THE PROBLEM →
Please copy each line from the entries that contains the string "Returns".

(Saved data entries)
::::

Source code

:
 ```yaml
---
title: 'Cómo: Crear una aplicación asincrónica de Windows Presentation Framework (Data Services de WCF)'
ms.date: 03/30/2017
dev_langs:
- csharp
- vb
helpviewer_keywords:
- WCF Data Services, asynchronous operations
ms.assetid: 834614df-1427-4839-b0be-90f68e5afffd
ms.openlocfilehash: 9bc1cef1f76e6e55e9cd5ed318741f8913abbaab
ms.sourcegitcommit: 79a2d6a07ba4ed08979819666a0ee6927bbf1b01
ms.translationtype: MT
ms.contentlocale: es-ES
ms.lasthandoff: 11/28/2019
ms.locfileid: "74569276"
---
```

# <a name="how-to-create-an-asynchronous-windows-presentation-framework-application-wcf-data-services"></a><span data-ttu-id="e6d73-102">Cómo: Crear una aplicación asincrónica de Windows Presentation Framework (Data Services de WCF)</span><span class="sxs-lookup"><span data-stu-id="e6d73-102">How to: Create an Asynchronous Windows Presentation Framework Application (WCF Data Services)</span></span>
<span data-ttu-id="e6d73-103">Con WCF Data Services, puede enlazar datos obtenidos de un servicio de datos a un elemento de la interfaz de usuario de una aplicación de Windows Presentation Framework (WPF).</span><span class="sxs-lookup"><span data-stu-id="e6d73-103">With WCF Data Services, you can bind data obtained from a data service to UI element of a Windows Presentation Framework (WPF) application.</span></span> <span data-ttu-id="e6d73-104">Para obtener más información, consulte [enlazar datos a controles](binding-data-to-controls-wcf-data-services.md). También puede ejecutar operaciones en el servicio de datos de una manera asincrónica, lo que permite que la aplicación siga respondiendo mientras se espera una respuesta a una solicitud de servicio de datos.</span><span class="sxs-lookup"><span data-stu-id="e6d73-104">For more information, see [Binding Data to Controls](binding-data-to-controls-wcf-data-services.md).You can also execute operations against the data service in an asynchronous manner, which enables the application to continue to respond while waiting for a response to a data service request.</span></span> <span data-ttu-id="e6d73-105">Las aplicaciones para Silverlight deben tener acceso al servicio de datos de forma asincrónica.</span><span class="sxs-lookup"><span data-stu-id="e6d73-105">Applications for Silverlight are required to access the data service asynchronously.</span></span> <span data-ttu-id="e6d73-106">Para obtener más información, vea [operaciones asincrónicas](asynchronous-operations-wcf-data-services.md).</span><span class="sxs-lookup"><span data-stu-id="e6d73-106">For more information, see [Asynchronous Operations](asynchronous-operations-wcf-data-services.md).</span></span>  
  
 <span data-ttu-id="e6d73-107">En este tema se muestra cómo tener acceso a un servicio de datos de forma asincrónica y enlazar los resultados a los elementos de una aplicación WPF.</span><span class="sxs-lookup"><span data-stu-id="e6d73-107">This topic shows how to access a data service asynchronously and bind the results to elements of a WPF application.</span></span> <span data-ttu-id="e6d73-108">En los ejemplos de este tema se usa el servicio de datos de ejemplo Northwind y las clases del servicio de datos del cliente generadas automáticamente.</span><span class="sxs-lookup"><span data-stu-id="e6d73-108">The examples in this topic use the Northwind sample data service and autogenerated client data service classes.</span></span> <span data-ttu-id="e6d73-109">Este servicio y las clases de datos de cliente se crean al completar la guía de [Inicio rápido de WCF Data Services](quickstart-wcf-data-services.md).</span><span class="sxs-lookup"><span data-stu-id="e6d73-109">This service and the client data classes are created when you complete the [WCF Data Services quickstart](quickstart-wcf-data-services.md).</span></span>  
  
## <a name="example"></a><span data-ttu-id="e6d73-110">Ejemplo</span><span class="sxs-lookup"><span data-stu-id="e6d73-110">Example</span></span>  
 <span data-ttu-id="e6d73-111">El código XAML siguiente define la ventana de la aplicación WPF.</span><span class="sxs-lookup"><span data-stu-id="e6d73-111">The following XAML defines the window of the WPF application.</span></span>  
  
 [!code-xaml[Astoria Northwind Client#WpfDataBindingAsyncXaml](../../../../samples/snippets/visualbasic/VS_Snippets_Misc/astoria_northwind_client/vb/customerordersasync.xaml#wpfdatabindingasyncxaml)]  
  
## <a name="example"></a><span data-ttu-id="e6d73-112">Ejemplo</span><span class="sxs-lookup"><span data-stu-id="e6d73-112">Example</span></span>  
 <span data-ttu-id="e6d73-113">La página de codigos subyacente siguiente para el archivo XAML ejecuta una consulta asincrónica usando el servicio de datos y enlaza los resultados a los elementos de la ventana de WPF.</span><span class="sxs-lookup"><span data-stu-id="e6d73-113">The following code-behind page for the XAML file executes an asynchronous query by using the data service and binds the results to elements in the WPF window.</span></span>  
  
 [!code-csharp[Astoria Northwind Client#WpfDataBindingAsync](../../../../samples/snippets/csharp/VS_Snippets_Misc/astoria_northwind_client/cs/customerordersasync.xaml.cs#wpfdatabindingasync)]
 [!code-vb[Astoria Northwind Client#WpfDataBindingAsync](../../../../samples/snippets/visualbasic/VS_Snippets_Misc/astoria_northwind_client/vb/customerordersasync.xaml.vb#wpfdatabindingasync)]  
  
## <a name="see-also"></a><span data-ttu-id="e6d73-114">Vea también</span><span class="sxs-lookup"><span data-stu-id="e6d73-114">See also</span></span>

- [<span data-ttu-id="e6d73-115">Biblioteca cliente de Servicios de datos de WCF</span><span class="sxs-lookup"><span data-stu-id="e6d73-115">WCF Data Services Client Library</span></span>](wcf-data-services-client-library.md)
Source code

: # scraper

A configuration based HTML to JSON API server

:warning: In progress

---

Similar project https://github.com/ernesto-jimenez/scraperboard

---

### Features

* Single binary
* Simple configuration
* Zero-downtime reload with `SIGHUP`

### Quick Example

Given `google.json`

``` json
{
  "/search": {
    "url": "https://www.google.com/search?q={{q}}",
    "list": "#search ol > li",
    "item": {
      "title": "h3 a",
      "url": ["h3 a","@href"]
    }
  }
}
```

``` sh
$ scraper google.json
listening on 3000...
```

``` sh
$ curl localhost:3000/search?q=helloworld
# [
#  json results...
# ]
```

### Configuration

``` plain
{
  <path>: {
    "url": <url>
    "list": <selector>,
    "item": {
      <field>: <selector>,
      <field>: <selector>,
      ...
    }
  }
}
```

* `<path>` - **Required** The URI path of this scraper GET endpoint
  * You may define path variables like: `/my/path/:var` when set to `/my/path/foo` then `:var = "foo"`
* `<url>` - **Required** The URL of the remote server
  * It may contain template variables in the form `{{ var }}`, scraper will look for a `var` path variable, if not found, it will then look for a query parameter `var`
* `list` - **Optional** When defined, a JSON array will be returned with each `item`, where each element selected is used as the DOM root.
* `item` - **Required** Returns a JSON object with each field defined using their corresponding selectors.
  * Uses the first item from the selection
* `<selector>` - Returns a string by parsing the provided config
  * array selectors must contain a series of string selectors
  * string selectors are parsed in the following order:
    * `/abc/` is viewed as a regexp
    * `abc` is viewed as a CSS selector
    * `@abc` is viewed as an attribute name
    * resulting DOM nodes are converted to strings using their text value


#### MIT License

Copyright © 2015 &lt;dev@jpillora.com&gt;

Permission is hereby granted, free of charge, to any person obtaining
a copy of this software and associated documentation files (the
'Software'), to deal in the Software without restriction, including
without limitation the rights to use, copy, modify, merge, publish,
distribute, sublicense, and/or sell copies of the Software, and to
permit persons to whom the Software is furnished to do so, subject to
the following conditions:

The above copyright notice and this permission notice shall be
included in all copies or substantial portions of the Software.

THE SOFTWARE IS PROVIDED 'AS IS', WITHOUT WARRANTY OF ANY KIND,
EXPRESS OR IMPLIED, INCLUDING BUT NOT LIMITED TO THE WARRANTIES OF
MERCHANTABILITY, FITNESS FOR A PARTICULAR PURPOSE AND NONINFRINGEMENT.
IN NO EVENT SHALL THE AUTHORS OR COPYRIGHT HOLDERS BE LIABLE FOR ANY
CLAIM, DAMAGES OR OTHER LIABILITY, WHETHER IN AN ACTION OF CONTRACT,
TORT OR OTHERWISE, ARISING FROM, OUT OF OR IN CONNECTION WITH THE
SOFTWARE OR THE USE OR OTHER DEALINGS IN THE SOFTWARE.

::::

ANSWER →
* `item` - **Required** Returns a JSON object with each field defined using their corresponding selectors.
* `<selector>` - Returns a string by parsing the provided config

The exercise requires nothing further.